* [Task brief]: Repeat the lines of the data exactly and exclude any picture among them.

□ □ □ □ □ □ □

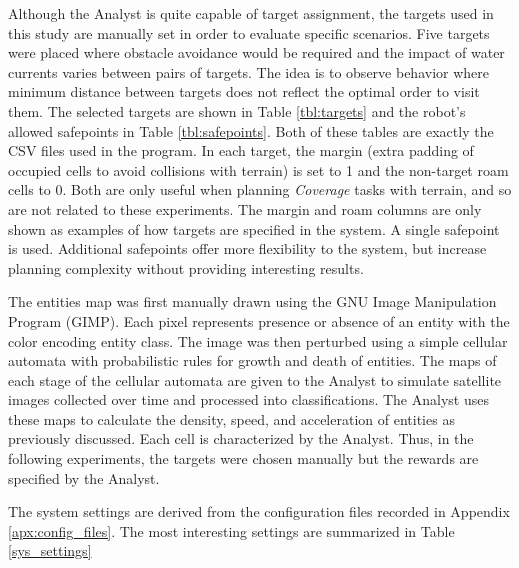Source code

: \documentclass{tamuccthesis}
\begin{document}
Although the Analyst is quite capable of target assignment, the targets used in this study are manually set in order to evaluate specific scenarios. Five targets were placed where obstacle avoidance would be required and the impact of water currents varies between pairs of targets. The idea is to observe behavior where minimum distance between targets does not reflect the optimal order to visit them. The selected targets are shown in Table \ref{tbl:targets} and the robot's allowed safepoints in Table \ref{tbl:safepoints}. Both of these tables are exactly the CSV files used in the program. In each target, the margin (extra padding of occupied cells to avoid collisions with terrain) is set to 1 and the non-target roam cells to 0. Both are only useful when planning \textit{Coverage} tasks with terrain, and so are not related to these experiments. The margin and roam columns are only shown as examples of how targets are specified in the system. A single safepoint is used. Additional safepoints offer more flexibility to the system, but increase planning complexity without providing interesting results. 

The entities map was first manually drawn using the GNU Image Manipulation Program (GIMP). Each pixel represents presence or absence of an entity with the color encoding entity class. The image was then perturbed using a simple cellular automata with probabilistic rules for growth and death of entities. The maps of each stage of the cellular automata are given to the Analyst to simulate satellite images collected over time and processed into classifications. The Analyst uses these maps to calculate the density, speed, and acceleration of entities as previously discussed. Each cell is characterized by the Analyst. Thus, in the following experiments, the targets were chosen manually but the rewards are specified by the Analyst.

The system settings are derived from the configuration files recorded in Appendix \ref{apx:config_files}. The most interesting settings are summarized in Table \ref{sys_settings}
\end{document}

□ □ □ □ □ □ □

* [Exercise solution]:
Source code

: \documentclass{tamuccthesis}
\begin{document}
Although the Analyst is quite capable of target assignment, the targets used in this study are manually set in order to evaluate specific scenarios. Five targets were placed where obstacle avoidance would be required and the impact of water currents varies between pairs of targets. The idea is to observe behavior where minimum distance between targets does not reflect the optimal order to visit them. The selected targets are shown in Table \ref{tbl:targets} and the robot's allowed safepoints in Table \ref{tbl:safepoints}. Both of these tables are exactly the CSV files used in the program. In each target, the margin (extra padding of occupied cells to avoid collisions with terrain) is set to 1 and the non-target roam cells to 0. Both are only useful when planning \textit{Coverage} tasks with terrain, and so are not related to these experiments. The margin and roam columns are only shown as examples of how targets are specified in the system. A single safepoint is used. Additional safepoints offer more flexibility to the system, but increase planning complexity without providing interesting results. 

The entities map was first manually drawn using the GNU Image Manipulation Program (GIMP). Each pixel represents presence or absence of an entity with the color encoding entity class. The image was then perturbed using a simple cellular automata with probabilistic rules for growth and death of entities. The maps of each stage of the cellular automata are given to the Analyst to simulate satellite images collected over time and processed into classifications. The Analyst uses these maps to calculate the density, speed, and acceleration of entities as previously discussed. Each cell is characterized by the Analyst. Thus, in the following experiments, the targets were chosen manually but the rewards are specified by the Analyst.

The system settings are derived from the configuration files recorded in Appendix \ref{apx:config_files}. The most interesting settings are summarized in Table \ref{sys_settings}
\end{document}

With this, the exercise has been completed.